Welcome to A Life Examined

What is the examined life? A life worth living! As I look at the road ahead, I take all the baggage from the past and use it as experience - the pain and the passion, the sorrow and the joy - allowing it to carve wisdom into my mind and hope into my spirit.
There is no experience that can't be useful to me at some point in my life. There is no lesson learned that cannot make a contribution to the future.
A tiny drop of water is a part of the ocean. A tiny speck in the night sky is a ginormous star in the distance. It all depends on perspective.
So, this examined life is to offer reflections in the hope of discussing things which are of value to myself and to others.
Love, Sarah






Wednesday 22 August 2012

Love and Sovereignty and the gift of Time

I would really like to manage a weekly entry, consistently, but then summer comes, school's out (I have a minor at home) and company comes to stay. So with the house quiet again and with time on my hands (albeit at midnight!) I can take a moment to talk about time and our relationships. To write now, when I've been silent for over 2 months, is a pleasure I've missed.  To this group of readers, please accept my apologies.  I hope time has been kind to you over these weeks.

Someone once encouraged me to make time my friend.  But I'd heard that 'time marches on', and so I lived as though it would run out. Now I realize, though it may march with or without me in step, it really can be, on some occasions, a friendly soldier.  Sometimes when you're working and 'in a groove' it feels like time is standing still.  There have been some days when I've looked up after what seemed like hours of hard slog on the computer to discover that only 90 minutes had passed and my work was accomplished!  These were days when I ignored distractions, prayed before starting, and hummed along as though no one else existed on the planet.  It's a nice sense of accomplishment when I've had a day like that, when I've been able to have a day like that.

But days like that are the exception. More often, time is filled with distraction, any kind of distraction. There are the daily duties, family needs and friendly phone calls (or sometimes the untimely, uninvited 'cold' sales calls). These distractions are external.  But worse I think are the internal distractions - worries, fears. Perhaps the worst of these are the relational anxieties: thoughts about someone ill or aggrieved.  Don't our minds like to drift to negativity: what if they're displeased with us! Or if we think they're unhappy with us, our thoughts about them or more specifically our relationship with them interrupt our minds and our work. Why? Because we love them. And perhaps more often because we fear they don't love us, or won't love us any longer. Worry doesn't change anything, but for many it's a part of life.

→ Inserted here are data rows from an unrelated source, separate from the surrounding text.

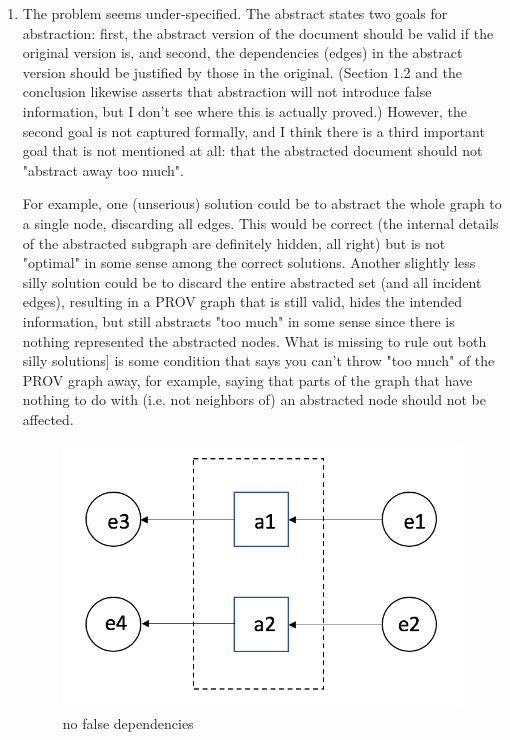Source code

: \documentclass{article}
\begin{document}
\begin{enumerate}
\item The problem seems under-specified.  The abstract states two goals for abstraction: first, the abstract version of the document should be valid if the original version is, and second, the dependencies (edges) in the abstract version should be justified by those in the original.  (Section 1.2 and the conclusion likewise asserts that abstraction will not introduce false information, but I don't see where this is actually proved.) However, the second goal is not captured formally, and I think there is a third important goal that is not mentioned at all: that the abstracted document should not "abstract away too much".

  
For example, one (unserious) solution could be to abstract the whole graph to a single node, discarding all edges.  This would be correct (the internal details of the abstracted subgraph are definitely hidden, all right) but is not "optimal" in some sense among the correct solutions.  Another slightly less silly solution could be to discard the entire abstracted set (and all incident edges), resulting in a PROV graph that is still valid, hides the intended information, but still abstracts "too much" in some sense since there is nothing represented the abstracted nodes.  What is missing to rule out both silly solutions] is some condition that says you can't throw "too much" of the PROV graph away, for example, saying that parts of the graph that have nothing to do with (i.e. not neighbors of) an abstracted node should not be affected.  



\begin{figure}
  \centering
  \includegraphics[scale=0.3]{example1.png}
  \caption{  \label{fig:example1} no false dependencies}
\end{figure}


\end{enumerate}
\end{document}
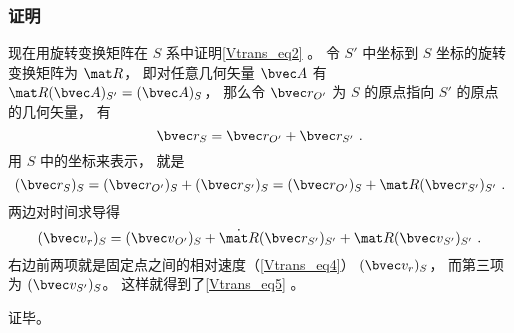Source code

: \subsubsection{证明}
现在用旋转变换矩阵在 $S$ 系中证明\autoref{Vtrans_eq2} 。 令 $S'$ 中坐标到 $S$ 坐标的旋转变换矩阵为 $\mat R$， 即对任意几何矢量 $\bvec A$ 有 $\mat R (\bvec A)_{S'} = (\bvec A)_S$， 那么令 $\bvec r_{O'}$ 为 $S$ 的原点指向 $S'$ 的原点的几何矢量， 有
\begin{equation}
\bvec r_S = \bvec r_{O'} + \bvec r_{S'}~.
\end{equation}
用 $S$ 中的坐标来表示， 就是
\begin{equation}
(\bvec r_S)_S = (\bvec r_{O'})_S + (\bvec r_{S'})_S = (\bvec r_{O'})_S + \mat R(\bvec r_{S'})_{S'}~.
\end{equation}
两边对时间求导得
\begin{equation}
({\bvec v}_r)_S = ({\bvec v}_{O'})_S + \dot{\mat R}(\bvec r_{S'})_{S'} + \mat R ({\bvec v}_{S'})_{S'}~.
\end{equation}
右边前两项就是固定点之间的相对速度（\autoref{Vtrans_eq4}） $(\bvec v_r)_S$， 而第三项为 $(\bvec v_{S'})_S$。 这样就得到了\autoref{Vtrans_eq5} 。

证毕。
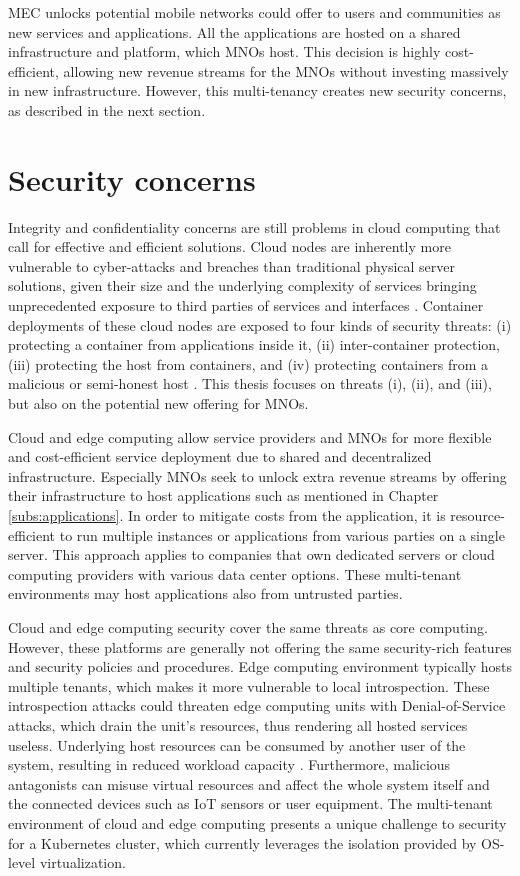 MEC unlocks potential mobile networks could offer to users and communities as new services and applications. All the applications are hosted on a shared infrastructure and platform, which MNOs host. This decision is highly cost-efficient, allowing new revenue streams for the MNOs without investing massively in new infrastructure. However, this multi-tenancy creates new security concerns, as described in the next section.

\section{Security concerns}
\label{section:security}

Integrity and confidentiality concerns are still problems in cloud computing that call for effective and efficient solutions. Cloud nodes are inherently more vulnerable to cyber-attacks and breaches than traditional physical server solutions, given their size and the underlying complexity of services bringing unprecedented exposure to third parties of services and interfaces \cite{Lombardi2011}. Container deployments of these cloud nodes are exposed to four kinds of security threats: (i) protecting a container from applications inside it, (ii) inter-container protection, (iii) protecting the host from containers, and (iv) protecting containers from a malicious or semi-honest host \cite{Flauzac2020}. This thesis focuses on threats (i), (ii), and (iii), but also on the potential new offering for MNOs.

Cloud and edge computing allow service providers and MNOs for more flexible and cost-efficient service deployment due to shared and decentralized infrastructure. Especially MNOs seek to unlock extra revenue streams by offering their infrastructure to host applications such as mentioned in Chapter \ref{subs:applications}. In order to mitigate costs from the application, it is resource-efficient to run multiple instances or applications from various parties on a single server. This approach applies to companies that own dedicated servers or cloud computing providers with various data center options. These multi-tenant environments may host applications also from untrusted parties.

Cloud and edge computing security cover the same threats as core computing. However, these platforms are generally not offering the same security-rich features and security policies and procedures. Edge computing environment typically hosts multiple tenants, which makes it more vulnerable to local introspection. These introspection attacks could threaten edge computing units with Denial-of-Service attacks, which drain the unit's resources, thus rendering all hosted services useless. Underlying host resources can be consumed by another user of the system, resulting in reduced workload capacity \cite{Edwards2019}. Furthermore, malicious antagonists can misuse virtual resources and affect the whole system itself and the connected devices such as IoT sensors or user equipment. The multi-tenant environment of cloud and edge computing presents a unique challenge to security for a Kubernetes cluster, which currently leverages the isolation provided by OS-level virtualization. \cite{EdgeComputing5G}\cite{Abbas2018}

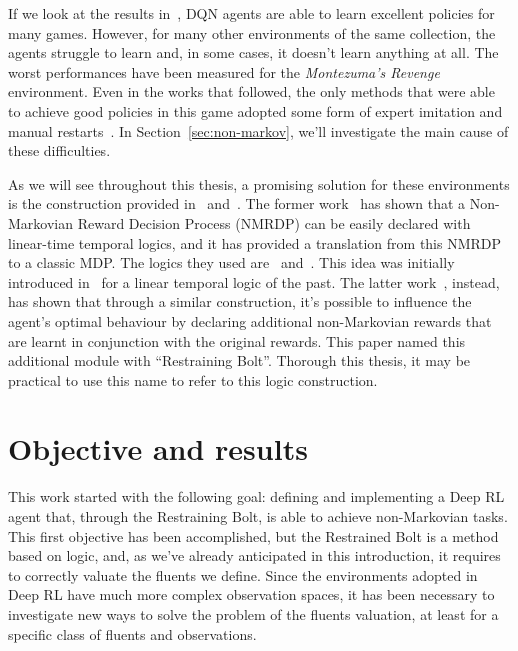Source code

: If we look at the results in~\cite{bib:atari-deepq-nature}, DQN agents are
able to learn excellent policies for many games. However, for many other
environments of the same collection, the agents struggle to learn and, in some
cases, it doesn't learn anything at all. The worst performances have been
measured for the \emph{Montezuma's Revenge} environment. Even in the works
that followed, the only methods that were able to achieve good policies in
this game adopted some form of expert imitation and manual
restarts~\cite{bib:mz-openai-demonstrations}. In Section~\ref{sec:non-markov},
we'll investigate the main cause of these difficulties.

As we will see throughout this thesis, a promising solution for these
environments is the construction provided in~\cite{bib:degiacomo-logic-nmrdp}
and~\cite{bib:bolt}. The former work~\cite{bib:degiacomo-logic-nmrdp} has
shown that a Non-Markovian Reward Decision Process (NMRDP) can be easily
declared with linear-time temporal logics, and it has provided a translation
from this NMRDP to a classic MDP. The logics they used are~\ltl{} and~\ldl{}.
This idea was initially introduced in~\cite{bib:nmrdp-logic-first} for a
linear temporal logic of the past. The latter work~\cite{bib:bolt}, instead,
has shown that through a similar construction, it's possible to influence the
agent's optimal behaviour by declaring additional non-Markovian rewards that
are learnt in conjunction with the original rewards. This paper named this
additional module with ``Restraining Bolt''.  Thorough this thesis, it may be
practical to use this name to refer to this logic construction.


\section{Objective and results}

\label{sec:intro-objective}

This work started with the following goal: defining and implementing a Deep RL
agent that, through the Restraining Bolt, is able to achieve non-Markovian
tasks. This first objective has been accomplished, but the Restrained Bolt is
a method based on logic, and, as we've already anticipated in this
introduction, it requires to correctly valuate the fluents we define. Since
the environments adopted in Deep RL have much more complex observation spaces,
it has been necessary to investigate new ways to solve the problem of the
fluents valuation, at least for a specific class of fluents and observations.

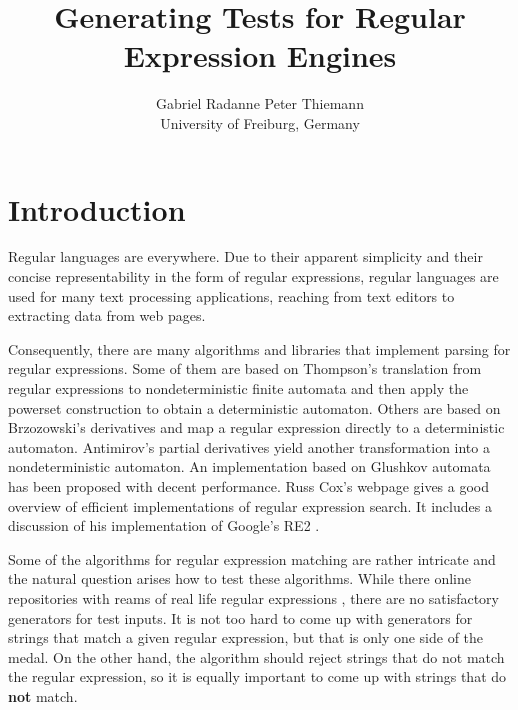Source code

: \documentclass{article}
\begin{document}
\title{Generating Tests for Regular Expression Engines}

\author{Gabriel Radanne \qquad Peter Thiemann \\ University of Freiburg, Germany}



\maketitle

\begin{abstract}
  
\end{abstract}

\section{Introduction}

Regular languages are everywhere. Due to their apparent simplicity and
their concise representability in the form of regular expressions,
regular languages are used for many text processing
applications, reaching from text editors
\cite{DBLP:journals/cacm/Thompson68} to extracting data from web
pages.

Consequently, there are many algorithms and libraries that implement
parsing for regular expressions. Some of them are based on Thompson's
translation from regular expressions to nondeterministic finite
automata and then apply the powerset construction to obtain a
deterministic automaton. Others are based on Brzozowski's derivatives
\cite{Brzozowski1964} and
map a regular expression directly to a deterministic
automaton. Antimirov's partial derivatives \cite{Antimirov96Partial}
yield another transformation into a nondeterministic automaton. An
implementation based on Glushkov automata has been proposed
\cite{DBLP:conf/icfp/FischerHW10} with decent performance.
Russ Cox's webpage gives a good overview
of efficient implementations of regular expression search. It includes
a discussion of his implementation of Google's RE2 \cite{cox10:_regul_expres_match_wild}.

Some of the algorithms for regular expression matching are rather
intricate and the natural question arises how to test these algorithms. 
While there online repositories with reams of real life regular
expressions \cite{regul_expres_librar}, there are no satisfactory
generators for test inputs. It is not too hard to come up with
generators for strings that match a given regular expression, but that
is only one side of the medal. On the other hand, the algorithm should
reject strings that do not match the regular expression, so it is
equally important to come up with strings that do \textbf{not} match.
\end{document}
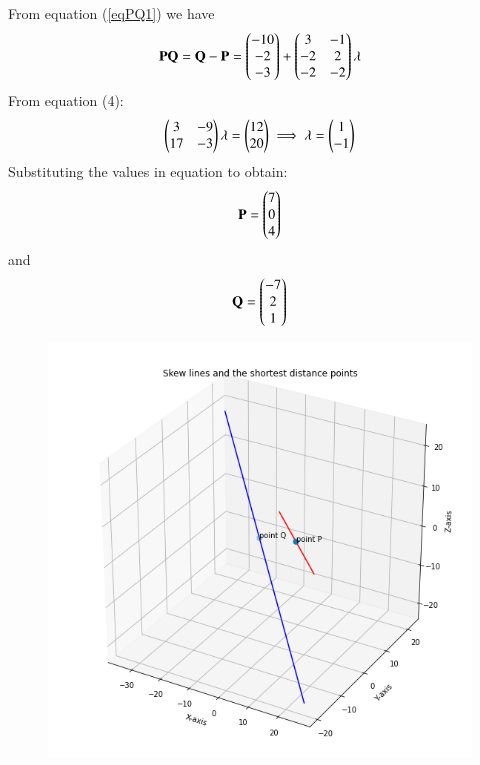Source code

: \documentclass[journal,12pt,twocolumn]{IEEEtran}
\begin{document}
	From equation (\ref{eqPQ1}) we have 
\begin{align}
	\mathbf{PQ} = \mathbf{Q - P} = \begin{pmatrix}-10\\-2\\-3\end{pmatrix} 
		+ \begin{pmatrix}3 & -1 \\ -2 & 2 \\ -2 & -2\end{pmatrix}\mathbf{\lambda}
\end{align}
From equation (4):
\begin{align}
	\begin{pmatrix}3 & -9 \\ 17 & -3\end{pmatrix}\mathbf{\lambda} = \begin{pmatrix}12\\20\end{pmatrix}
	\implies \mathbf{\lambda} = \begin{pmatrix}1\\-1\end{pmatrix}
\end{align}
Substituting the values in equation to obtain:
\begin{align}
	\mathbf{P} = \begin{pmatrix}7\\0\\4\end{pmatrix}
\end{align}
and
\begin{align}
	\mathbf{Q} = \begin{pmatrix}-7\\2\\1\end{pmatrix}
\end{align}
\begin{figure}[htbp]
\centering
	\includegraphics[width=\columnwidth]{skew_lines_plot.png}
	\caption{}
\end{figure}
\end{document}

We all need love. Time won't change that.  It's in our DNA. But our attitude to ourselves and others can be changed so that we don't live in fear - fear that we will lose a friend or fear that we ever had that friend in the first place. If we worry that we've done something wrong to them or they to us, we don't have to dwell. Instead we can shift our perspective, and look out and look up, so that the time for fear can end.

"The sovereignty of God implies that He rules the universe and that nothing occurs on earth outside of God's permission or awareness. No event happens without His foreknowledge and His assent to it happening. Everything that takes place occurs in His wisdom and for His ultimate purpose, for His glory and for His goodness. If not, then God would not be God."*

If we're worried about a relationship, it can work it for good that it's on our mind.  What do we need to do or to say, to improve the relationship, to deepen mutual understanding or to transform it completely? If our mind is taken from something we think is important to someone whom we know is important, it needn't be a waste of time. We can allow it to catapult us into action, toward building better relationships with others and stronger character within ourselves.

When we recognize God's authority and handiwork in our lives, it frees us. To know all events, relationships and circumstances are inevitable and are for our ultimate good, helps us to appreciate our time and trust our relationships. Life is full of events, distractions, relationships, conflicts, but when we see them within the hands of a noble and loving God, we can rest assured even the distractions are part of the plan for our lives. It gives us peace to know our time and relationships are in His hands.  Being truthful, being loving keeps us on track, soldiering on in this journey called life.

Happy days!


* Excerpt taken from: FREE TO BE: Defeating Insecurity, Transforming Relationships, Building Character, Essence Publishing 2012, by yours truly.